Description of the task:
Everything from the line containing "- **Should you believe what you hear**" down to the last line of the entries below must be transcribed exactly, and nothing else.

Records provided:
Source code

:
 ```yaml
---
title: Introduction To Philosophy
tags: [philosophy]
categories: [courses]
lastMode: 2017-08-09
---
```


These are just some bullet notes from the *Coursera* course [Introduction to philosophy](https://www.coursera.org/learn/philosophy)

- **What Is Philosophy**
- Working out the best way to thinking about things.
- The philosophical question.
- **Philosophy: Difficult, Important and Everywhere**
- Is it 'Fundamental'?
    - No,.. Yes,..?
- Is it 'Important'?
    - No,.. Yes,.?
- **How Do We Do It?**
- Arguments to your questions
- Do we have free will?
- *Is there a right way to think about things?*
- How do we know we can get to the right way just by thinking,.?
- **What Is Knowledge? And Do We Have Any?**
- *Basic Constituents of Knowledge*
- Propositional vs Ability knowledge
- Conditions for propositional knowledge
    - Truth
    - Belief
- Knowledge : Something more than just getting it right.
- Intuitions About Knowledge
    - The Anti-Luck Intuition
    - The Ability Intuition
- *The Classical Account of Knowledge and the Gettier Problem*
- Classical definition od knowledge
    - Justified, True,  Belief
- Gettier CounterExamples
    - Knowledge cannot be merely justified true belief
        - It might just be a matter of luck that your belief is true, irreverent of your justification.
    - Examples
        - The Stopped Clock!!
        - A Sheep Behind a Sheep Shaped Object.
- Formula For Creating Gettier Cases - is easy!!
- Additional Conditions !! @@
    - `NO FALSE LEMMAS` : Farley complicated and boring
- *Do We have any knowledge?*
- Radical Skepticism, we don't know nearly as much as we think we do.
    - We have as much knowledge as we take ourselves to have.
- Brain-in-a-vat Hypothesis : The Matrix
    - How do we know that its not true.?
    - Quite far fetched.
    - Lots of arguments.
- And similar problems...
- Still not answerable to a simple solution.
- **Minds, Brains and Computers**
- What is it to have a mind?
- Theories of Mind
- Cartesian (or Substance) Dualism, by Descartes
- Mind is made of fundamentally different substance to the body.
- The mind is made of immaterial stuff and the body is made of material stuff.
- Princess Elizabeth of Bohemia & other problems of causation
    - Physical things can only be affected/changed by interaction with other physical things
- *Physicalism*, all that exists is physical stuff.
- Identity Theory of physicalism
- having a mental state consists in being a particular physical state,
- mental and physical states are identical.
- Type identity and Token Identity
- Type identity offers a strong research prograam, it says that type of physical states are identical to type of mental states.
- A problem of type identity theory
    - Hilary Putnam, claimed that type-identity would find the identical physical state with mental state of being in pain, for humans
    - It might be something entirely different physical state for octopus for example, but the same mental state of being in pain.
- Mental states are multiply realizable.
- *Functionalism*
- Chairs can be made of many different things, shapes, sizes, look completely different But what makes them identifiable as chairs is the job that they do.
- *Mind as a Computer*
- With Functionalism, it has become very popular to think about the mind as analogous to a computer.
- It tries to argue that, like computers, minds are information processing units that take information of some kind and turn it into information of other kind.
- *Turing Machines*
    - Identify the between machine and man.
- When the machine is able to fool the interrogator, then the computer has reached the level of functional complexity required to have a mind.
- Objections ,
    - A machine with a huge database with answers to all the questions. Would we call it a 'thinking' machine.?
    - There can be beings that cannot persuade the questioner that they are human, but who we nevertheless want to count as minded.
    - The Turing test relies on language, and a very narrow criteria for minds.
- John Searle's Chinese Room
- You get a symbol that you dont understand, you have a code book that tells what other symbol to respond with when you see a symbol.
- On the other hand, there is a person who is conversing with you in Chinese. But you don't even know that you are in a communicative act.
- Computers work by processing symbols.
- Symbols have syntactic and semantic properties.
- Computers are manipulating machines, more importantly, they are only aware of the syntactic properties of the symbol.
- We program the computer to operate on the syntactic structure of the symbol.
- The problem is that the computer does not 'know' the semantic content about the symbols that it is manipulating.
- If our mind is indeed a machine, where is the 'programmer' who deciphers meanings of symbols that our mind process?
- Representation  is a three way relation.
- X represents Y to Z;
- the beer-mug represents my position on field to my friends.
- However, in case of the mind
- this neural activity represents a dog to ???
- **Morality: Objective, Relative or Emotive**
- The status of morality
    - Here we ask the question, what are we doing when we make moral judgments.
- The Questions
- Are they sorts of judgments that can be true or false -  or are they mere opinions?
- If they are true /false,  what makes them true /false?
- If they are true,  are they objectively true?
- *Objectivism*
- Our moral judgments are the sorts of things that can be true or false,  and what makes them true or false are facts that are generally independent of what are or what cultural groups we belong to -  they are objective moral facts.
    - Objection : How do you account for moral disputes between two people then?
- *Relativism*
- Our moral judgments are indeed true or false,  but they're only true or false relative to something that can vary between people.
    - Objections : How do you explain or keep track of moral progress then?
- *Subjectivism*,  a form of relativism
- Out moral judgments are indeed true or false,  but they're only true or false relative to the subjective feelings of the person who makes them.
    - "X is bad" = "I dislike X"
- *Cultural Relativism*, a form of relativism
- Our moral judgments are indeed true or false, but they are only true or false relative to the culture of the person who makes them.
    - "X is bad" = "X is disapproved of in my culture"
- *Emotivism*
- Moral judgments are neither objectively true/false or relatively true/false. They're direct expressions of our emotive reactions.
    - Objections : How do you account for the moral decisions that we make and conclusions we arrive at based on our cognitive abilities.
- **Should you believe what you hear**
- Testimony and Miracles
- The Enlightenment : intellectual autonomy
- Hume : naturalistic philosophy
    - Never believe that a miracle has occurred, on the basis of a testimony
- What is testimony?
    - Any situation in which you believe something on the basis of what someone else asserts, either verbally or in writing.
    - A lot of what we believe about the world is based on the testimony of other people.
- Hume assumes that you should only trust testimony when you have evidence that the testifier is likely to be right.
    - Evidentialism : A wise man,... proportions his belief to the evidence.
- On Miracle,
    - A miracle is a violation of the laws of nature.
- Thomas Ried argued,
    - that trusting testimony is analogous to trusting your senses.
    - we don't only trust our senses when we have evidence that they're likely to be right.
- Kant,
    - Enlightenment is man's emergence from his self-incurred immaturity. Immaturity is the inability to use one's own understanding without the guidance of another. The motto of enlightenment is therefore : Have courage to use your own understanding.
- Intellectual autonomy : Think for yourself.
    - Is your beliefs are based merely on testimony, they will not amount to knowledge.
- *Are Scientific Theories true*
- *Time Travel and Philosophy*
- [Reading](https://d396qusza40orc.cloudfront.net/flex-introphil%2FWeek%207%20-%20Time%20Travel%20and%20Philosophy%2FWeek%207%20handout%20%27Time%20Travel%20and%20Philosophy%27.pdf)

Answer box:
- **Should you believe what you hear**
- Testimony and Miracles
- The Enlightenment : intellectual autonomy
- Hume : naturalistic philosophy
    - Never believe that a miracle has occurred, on the basis of a testimony
- What is testimony?
    - Any situation in which you believe something on the basis of what someone else asserts, either verbally or in writing.
    - A lot of what we believe about the world is based on the testimony of other people.
- Hume assumes that you should only trust testimony when you have evidence that the testifier is likely to be right.
    - Evidentialism : A wise man,... proportions his belief to the evidence.
- On Miracle,
    - A miracle is a violation of the laws of nature.
- Thomas Ried argued,
    - that trusting testimony is analogous to trusting your senses.
    - we don't only trust our senses when we have evidence that they're likely to be right.
- Kant,
    - Enlightenment is man's emergence from his self-incurred immaturity. Immaturity is the inability to use one's own understanding without the guidance of another. The motto of enlightenment is therefore : Have courage to use your own understanding.
- Intellectual autonomy : Think for yourself.
    - Is your beliefs are based merely on testimony, they will not amount to knowledge.
- *Are Scientific Theories true*
- *Time Travel and Philosophy*
- [Reading](https://d396qusza40orc.cloudfront.net/flex-introphil%2FWeek%207%20-%20Time%20Travel%20and%20Philosophy%2FWeek%207%20handout%20%27Time%20Travel%20and%20Philosophy%27.pdf)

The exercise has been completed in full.